Dominata sempre più dai Verdi, veri vincitori del voto di domenica in Nordreno-Vestfalia, il Land più popoloso della Bundesrepublik con 17,9 milioni di abitanti nonché cuore industriale della Germania. Il 18,1% del consenso al partito ambientalista vuol dire terzo posto ma anche l’11,7% in più dalle ultime elezioni.

Coincide con il ritorno politico della Cdu, primo partito al Parlamento di Düsseldorf con il 35,8% (+2,8% rispetto al 2017), e il clamoroso schianto alle urne della Spd, fermatasi al 26,7% (meno 4,5%) e destinata a incassare la seconda batosta elettorale in otto giorni dopo il tonfo nello Schleswig-Holstein. Gran bella grana per il cancelliere Olaf Scholz, specialmente se è finita malissimo anche l’altro partner nel governo federale: Fdp a quota 5,6% (meno 7%) segnala la fine della luna di miele dei liberal con gli elettori.

Anche per questo effetto collaterale la Germania chiederà formalmente al Consiglio europeo a guida francese di opporsi al documento sulla tassonomia predisposto dalla Commissione. «Se il Consiglio, oppure l’Europarlamento che si esprimerà a luglio, solleveranno obiezioni sull’atto, allora sarà possibile impedirne l’entrata in vigore» è il risultato inseguito dal governo Scholz, per cui, tuttavia, servirà l’appoggio di 20 Stati Ue.

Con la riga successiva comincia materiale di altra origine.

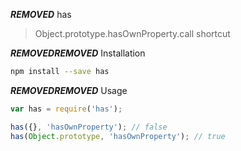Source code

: ***REMOVED*** has

> Object.prototype.hasOwnProperty.call shortcut

***REMOVED******REMOVED*** Installation

```sh
npm install --save has
```

***REMOVED******REMOVED*** Usage

```js
var has = require('has');

has({}, 'hasOwnProperty'); // false
has(Object.prototype, 'hasOwnProperty'); // true
```
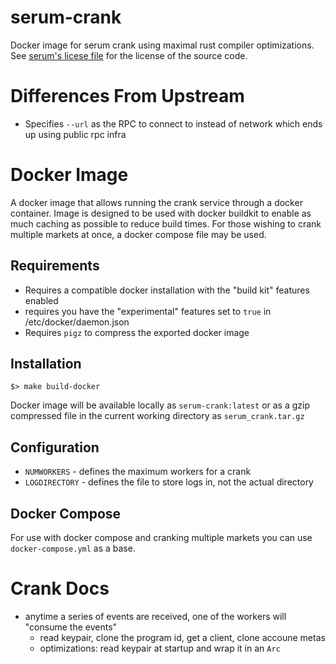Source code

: # serum-crank

Docker image for serum crank using maximal rust compiler optimizations. See [serum's licese file](https://github.com/project-serum/serum-dex/blob/v0.4.0/LICENSE) for the license of the source code. 

# Differences From Upstream

* Specifies `--url` as the RPC to connect to instead of network which ends up using public rpc infra

# Docker Image

A docker image that allows running the crank service through a docker container. Image is designed to be used with docker buildkit to enable as much caching as possible to reduce build times.  For those wishing to crank multiple markets at once, a docker compose file may be used.
## Requirements

* Requires a compatible docker installation with the "build kit" features enabled 
* requires you have the "experimental" features set to `true` in /etc/docker/daemon.json
* Requires `pigz` to compress the exported docker image

## Installation

```shell
$> make build-docker
```

Docker image will be available locally as `serum-crank:latest` or as a gzip compressed file in the current working directory as `serum_crank.tar.gz`

## Configuration

* `NUMWORKERS` - defines the maximum workers for a crank
* `LOGDIRECTORY` - defines the file to store logs in, not the actual directory

## Docker Compose

For use with docker compose and cranking multiple markets you can use `docker-compose.yml` as a base. 

# Crank Docs

* anytime a series of events are received, one of the workers will "consume the events"
    * read keypair, clone the program id, get a client, clone accoune metas
    * optimizations: read keypair at startup and wrap it in an `Arc`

Mentre la Germania non stacca il piede dal pedale del gas. Sebbene inquinante e «insostenibile a lungo termine», appare comunque perfetto come «fonte-ponte per un periodo limitato, per contribuire a eliminare in anticipo il carbone, quindi a risparmiare CO2 in tempi brevi» è la logica tedesca spiegata ai francesi.

In cui non trova più posto la tecnologia di cui in Germania sopravvivono solo tre centrali obsolete da dismettere a fine dicembre, e per cui «se tenessimo realisticamente conto dei costi di copertura dei rischi, senza l’intervento statale nessun privato investirebbe in una centrale atomica» come si legge nella risposta scritta di Berlino a Parigi anticipata dal quotidiano Politico.

Nella replica alla Francia la Germania insiste sulle rinnovabili, «soluzione ideale basata su impianti flessibili che possono essere aumentati o ridotti, al contrario del nucleare. Più a lungo funziona una centrale atomica, più scorie produce; mentre la sua costruzione non può essere presa in esame neppure come opzione a breve per sostituire il carbone: il suo iter di autorizzazione richiede decenni».

A scanso di trucchi, a Berlino tengono a precisare come il Nein sul nucleare comprenda anche i mitologici “Small Modular Reactors” immaginati sia da Macron che nel Regno Unito: «Impianti tutt’altro che sviluppati con gli stessi problemi degli altri» taglia corto il governo Scholz. Sempre sostenuto da Austria, Spagna, Lussemburgo e Danimarca nel braccio di ferro contro la Francia nuclearista, appoggiata, in primis, dalla presidente della Commissione Ue, Ursula von der Leyen. Schierata contro la sua Germania, che si ostina a non seguire la linea di Bruxelles, come sullo stop immediato al gas russo.